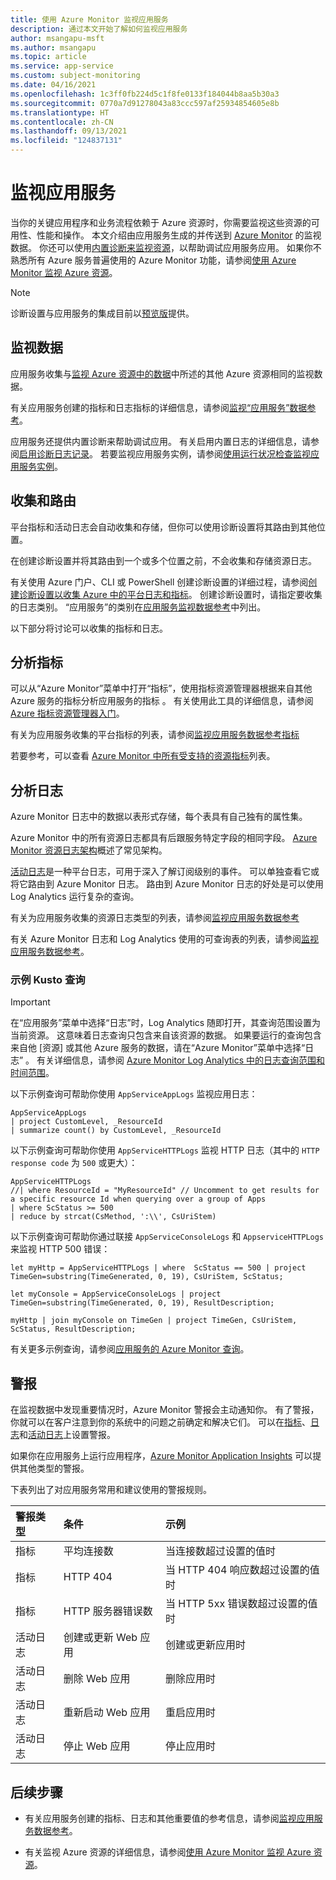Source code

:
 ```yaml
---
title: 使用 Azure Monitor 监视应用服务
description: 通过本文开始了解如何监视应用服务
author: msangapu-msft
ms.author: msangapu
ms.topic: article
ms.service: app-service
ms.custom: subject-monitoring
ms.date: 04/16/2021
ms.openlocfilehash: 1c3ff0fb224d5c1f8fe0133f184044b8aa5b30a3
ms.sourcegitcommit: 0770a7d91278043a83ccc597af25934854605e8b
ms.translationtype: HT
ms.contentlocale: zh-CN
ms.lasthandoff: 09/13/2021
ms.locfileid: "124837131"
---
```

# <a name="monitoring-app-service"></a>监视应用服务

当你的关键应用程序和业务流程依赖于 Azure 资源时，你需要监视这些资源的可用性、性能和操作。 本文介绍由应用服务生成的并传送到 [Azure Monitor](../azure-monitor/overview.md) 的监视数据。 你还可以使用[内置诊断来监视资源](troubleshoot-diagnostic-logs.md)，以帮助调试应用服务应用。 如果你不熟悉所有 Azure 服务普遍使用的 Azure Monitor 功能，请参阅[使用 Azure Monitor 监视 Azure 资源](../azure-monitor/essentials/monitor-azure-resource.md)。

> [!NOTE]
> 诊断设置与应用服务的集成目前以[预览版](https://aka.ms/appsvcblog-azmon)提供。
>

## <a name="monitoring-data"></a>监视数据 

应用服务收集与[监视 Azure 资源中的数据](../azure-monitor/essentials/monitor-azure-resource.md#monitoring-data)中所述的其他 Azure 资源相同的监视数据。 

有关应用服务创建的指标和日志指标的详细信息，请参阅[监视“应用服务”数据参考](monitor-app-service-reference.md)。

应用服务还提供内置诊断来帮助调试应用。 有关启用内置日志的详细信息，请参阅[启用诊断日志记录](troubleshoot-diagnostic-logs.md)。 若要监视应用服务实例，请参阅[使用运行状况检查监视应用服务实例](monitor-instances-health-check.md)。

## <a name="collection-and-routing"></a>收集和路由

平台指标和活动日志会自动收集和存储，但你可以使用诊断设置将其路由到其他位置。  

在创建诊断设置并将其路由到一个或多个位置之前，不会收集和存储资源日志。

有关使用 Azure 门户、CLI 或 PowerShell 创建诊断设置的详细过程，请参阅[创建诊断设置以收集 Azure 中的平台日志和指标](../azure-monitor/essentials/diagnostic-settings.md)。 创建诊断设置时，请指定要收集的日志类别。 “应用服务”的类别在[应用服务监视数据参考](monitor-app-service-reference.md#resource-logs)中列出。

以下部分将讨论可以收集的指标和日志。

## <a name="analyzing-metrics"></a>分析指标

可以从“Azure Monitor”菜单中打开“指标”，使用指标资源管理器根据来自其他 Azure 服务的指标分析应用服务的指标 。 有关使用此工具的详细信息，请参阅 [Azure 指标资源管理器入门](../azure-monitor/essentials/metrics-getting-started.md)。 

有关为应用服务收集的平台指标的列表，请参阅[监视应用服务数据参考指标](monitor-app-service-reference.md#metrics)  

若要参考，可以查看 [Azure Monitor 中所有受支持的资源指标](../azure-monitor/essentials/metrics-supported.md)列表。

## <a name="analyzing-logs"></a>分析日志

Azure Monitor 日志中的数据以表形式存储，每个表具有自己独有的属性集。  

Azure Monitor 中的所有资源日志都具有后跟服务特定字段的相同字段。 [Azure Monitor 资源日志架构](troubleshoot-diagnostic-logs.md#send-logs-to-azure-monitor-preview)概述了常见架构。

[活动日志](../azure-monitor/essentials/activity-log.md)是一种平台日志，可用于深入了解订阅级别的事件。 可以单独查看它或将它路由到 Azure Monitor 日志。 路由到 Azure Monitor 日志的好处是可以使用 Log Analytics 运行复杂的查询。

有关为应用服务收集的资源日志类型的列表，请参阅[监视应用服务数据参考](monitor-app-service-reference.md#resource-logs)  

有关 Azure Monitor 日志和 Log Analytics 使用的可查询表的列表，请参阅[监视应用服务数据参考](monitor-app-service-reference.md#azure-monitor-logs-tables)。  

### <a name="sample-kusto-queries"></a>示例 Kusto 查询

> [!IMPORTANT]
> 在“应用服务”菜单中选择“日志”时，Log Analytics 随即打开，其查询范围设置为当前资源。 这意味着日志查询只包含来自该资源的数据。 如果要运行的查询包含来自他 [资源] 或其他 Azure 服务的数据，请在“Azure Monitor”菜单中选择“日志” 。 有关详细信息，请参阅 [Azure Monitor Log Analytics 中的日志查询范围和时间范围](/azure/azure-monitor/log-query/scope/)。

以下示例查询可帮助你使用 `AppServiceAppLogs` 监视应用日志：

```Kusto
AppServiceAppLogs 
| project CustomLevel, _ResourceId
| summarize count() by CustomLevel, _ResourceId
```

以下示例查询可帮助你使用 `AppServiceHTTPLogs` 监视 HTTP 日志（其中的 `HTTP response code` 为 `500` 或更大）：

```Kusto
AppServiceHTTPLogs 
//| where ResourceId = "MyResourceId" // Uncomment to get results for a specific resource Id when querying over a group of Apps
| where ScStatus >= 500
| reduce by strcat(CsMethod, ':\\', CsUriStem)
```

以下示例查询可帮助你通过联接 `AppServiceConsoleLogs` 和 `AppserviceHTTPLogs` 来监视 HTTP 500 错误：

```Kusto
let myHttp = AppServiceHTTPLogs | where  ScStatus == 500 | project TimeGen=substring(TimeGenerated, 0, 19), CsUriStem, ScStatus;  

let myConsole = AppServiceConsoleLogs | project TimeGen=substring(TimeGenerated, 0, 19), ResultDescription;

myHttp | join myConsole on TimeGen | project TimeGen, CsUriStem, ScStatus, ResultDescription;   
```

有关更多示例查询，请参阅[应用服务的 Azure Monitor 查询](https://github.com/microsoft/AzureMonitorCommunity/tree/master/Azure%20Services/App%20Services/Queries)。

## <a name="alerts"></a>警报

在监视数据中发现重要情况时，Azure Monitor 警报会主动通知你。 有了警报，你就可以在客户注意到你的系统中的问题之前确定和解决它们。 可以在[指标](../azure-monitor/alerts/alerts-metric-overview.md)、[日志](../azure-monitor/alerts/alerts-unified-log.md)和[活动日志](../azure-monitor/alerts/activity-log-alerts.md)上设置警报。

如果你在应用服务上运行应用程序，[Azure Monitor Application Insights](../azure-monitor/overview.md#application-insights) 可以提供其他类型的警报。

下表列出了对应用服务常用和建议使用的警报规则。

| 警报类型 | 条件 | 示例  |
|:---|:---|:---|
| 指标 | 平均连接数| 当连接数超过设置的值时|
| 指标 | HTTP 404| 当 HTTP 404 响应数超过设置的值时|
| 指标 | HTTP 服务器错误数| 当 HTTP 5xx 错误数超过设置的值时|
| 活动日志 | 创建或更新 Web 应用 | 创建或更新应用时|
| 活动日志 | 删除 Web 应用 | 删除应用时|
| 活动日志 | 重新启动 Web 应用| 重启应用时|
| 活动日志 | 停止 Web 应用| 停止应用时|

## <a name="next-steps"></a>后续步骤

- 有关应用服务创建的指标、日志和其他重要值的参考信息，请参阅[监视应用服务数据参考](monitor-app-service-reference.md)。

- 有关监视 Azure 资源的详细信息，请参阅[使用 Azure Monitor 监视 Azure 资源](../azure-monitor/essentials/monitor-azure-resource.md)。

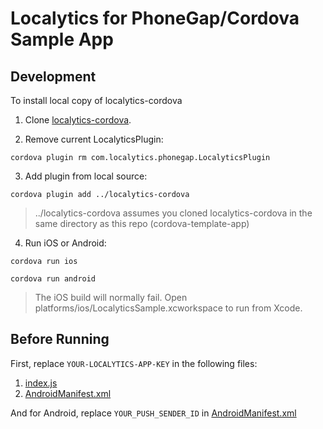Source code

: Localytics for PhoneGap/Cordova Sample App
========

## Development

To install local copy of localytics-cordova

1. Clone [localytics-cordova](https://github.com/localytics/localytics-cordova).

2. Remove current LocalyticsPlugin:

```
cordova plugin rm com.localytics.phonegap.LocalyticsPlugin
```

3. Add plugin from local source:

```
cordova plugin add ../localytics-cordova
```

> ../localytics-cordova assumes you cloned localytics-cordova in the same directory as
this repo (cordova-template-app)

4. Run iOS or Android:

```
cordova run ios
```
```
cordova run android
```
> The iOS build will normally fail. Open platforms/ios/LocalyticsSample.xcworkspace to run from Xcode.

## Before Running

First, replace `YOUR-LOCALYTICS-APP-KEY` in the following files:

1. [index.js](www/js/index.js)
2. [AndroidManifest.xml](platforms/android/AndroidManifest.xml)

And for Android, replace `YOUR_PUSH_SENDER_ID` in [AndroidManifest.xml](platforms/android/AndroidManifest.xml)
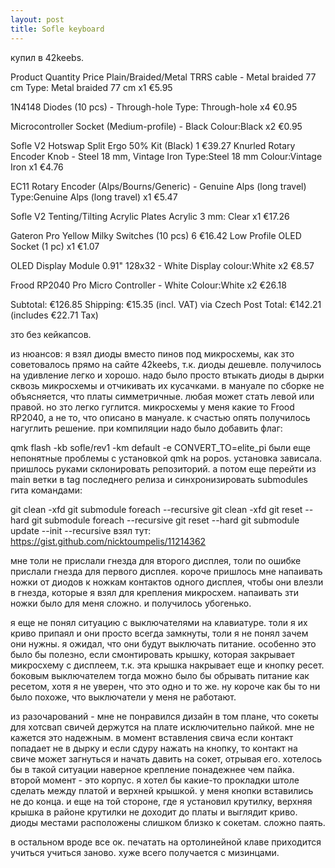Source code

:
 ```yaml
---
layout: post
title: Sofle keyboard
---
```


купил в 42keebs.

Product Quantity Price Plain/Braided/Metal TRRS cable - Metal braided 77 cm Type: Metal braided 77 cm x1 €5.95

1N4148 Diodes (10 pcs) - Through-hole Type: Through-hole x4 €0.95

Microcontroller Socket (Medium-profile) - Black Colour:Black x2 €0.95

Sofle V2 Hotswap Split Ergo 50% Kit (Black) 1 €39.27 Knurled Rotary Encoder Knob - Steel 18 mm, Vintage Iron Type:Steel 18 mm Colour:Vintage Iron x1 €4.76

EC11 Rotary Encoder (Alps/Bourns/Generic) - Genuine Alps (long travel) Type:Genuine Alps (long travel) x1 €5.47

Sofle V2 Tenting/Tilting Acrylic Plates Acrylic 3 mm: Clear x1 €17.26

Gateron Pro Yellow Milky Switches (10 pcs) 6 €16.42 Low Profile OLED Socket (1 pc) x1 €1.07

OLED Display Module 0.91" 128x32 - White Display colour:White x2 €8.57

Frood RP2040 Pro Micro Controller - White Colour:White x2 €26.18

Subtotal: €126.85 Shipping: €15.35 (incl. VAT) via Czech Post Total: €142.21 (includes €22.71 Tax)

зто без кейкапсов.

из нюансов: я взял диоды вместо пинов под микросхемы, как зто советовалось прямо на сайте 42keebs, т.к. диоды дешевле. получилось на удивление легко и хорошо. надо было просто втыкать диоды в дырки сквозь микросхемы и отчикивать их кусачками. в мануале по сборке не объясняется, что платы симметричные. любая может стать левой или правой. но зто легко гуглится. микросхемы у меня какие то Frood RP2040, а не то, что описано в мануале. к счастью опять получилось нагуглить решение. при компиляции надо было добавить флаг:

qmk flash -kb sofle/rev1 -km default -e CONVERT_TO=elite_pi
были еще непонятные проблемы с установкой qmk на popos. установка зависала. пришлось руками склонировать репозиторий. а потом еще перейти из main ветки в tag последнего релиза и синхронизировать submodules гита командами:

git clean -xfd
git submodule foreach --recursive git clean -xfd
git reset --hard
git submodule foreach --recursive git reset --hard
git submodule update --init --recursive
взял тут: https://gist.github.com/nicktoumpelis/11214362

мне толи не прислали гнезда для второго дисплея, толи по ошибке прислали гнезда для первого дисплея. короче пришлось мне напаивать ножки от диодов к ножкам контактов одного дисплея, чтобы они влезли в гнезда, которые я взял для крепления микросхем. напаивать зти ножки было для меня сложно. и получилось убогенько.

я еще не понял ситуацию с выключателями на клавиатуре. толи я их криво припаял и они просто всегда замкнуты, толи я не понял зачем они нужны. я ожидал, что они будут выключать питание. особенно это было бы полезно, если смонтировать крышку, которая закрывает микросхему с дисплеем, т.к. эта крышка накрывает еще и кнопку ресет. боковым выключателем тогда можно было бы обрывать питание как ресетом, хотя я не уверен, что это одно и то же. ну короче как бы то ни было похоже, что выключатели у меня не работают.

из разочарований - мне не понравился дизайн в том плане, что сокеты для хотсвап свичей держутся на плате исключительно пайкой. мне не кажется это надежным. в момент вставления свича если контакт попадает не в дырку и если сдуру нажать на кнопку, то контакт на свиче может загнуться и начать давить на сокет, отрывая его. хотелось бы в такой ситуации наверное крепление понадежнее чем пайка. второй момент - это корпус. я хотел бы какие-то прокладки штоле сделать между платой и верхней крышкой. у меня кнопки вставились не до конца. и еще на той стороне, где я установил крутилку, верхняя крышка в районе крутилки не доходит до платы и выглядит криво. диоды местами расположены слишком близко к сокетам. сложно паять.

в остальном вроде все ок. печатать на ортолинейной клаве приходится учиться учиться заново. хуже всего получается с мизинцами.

==============================

**ABOUT THIS EXERCISE**
Please quote the lines of the material, beginning with the first and ending with the one that contains "Azure Monitor 日志中的数据以表形式存储，每个表具有自己独有的属性集。", exactly as written and without any pictures.

**RESULT**
Source code

:
 ```yaml
---
title: 使用 Azure Monitor 监视应用服务
description: 通过本文开始了解如何监视应用服务
author: msangapu-msft
ms.author: msangapu
ms.topic: article
ms.service: app-service
ms.custom: subject-monitoring
ms.date: 04/16/2021
ms.openlocfilehash: 1c3ff0fb224d5c1f8fe0133f184044b8aa5b30a3
ms.sourcegitcommit: 0770a7d91278043a83ccc597af25934854605e8b
ms.translationtype: HT
ms.contentlocale: zh-CN
ms.lasthandoff: 09/13/2021
ms.locfileid: "124837131"
---
```

# <a name="monitoring-app-service"></a>监视应用服务

当你的关键应用程序和业务流程依赖于 Azure 资源时，你需要监视这些资源的可用性、性能和操作。 本文介绍由应用服务生成的并传送到 [Azure Monitor](../azure-monitor/overview.md) 的监视数据。 你还可以使用[内置诊断来监视资源](troubleshoot-diagnostic-logs.md)，以帮助调试应用服务应用。 如果你不熟悉所有 Azure 服务普遍使用的 Azure Monitor 功能，请参阅[使用 Azure Monitor 监视 Azure 资源](../azure-monitor/essentials/monitor-azure-resource.md)。

> [!NOTE]
> 诊断设置与应用服务的集成目前以[预览版](https://aka.ms/appsvcblog-azmon)提供。
>

## <a name="monitoring-data"></a>监视数据 

应用服务收集与[监视 Azure 资源中的数据](../azure-monitor/essentials/monitor-azure-resource.md#monitoring-data)中所述的其他 Azure 资源相同的监视数据。 

有关应用服务创建的指标和日志指标的详细信息，请参阅[监视“应用服务”数据参考](monitor-app-service-reference.md)。

应用服务还提供内置诊断来帮助调试应用。 有关启用内置日志的详细信息，请参阅[启用诊断日志记录](troubleshoot-diagnostic-logs.md)。 若要监视应用服务实例，请参阅[使用运行状况检查监视应用服务实例](monitor-instances-health-check.md)。

## <a name="collection-and-routing"></a>收集和路由

平台指标和活动日志会自动收集和存储，但你可以使用诊断设置将其路由到其他位置。  

在创建诊断设置并将其路由到一个或多个位置之前，不会收集和存储资源日志。

有关使用 Azure 门户、CLI 或 PowerShell 创建诊断设置的详细过程，请参阅[创建诊断设置以收集 Azure 中的平台日志和指标](../azure-monitor/essentials/diagnostic-settings.md)。 创建诊断设置时，请指定要收集的日志类别。 “应用服务”的类别在[应用服务监视数据参考](monitor-app-service-reference.md#resource-logs)中列出。

以下部分将讨论可以收集的指标和日志。

## <a name="analyzing-metrics"></a>分析指标

可以从“Azure Monitor”菜单中打开“指标”，使用指标资源管理器根据来自其他 Azure 服务的指标分析应用服务的指标 。 有关使用此工具的详细信息，请参阅 [Azure 指标资源管理器入门](../azure-monitor/essentials/metrics-getting-started.md)。 

有关为应用服务收集的平台指标的列表，请参阅[监视应用服务数据参考指标](monitor-app-service-reference.md#metrics)  

若要参考，可以查看 [Azure Monitor 中所有受支持的资源指标](../azure-monitor/essentials/metrics-supported.md)列表。

## <a name="analyzing-logs"></a>分析日志

Azure Monitor 日志中的数据以表形式存储，每个表具有自己独有的属性集。  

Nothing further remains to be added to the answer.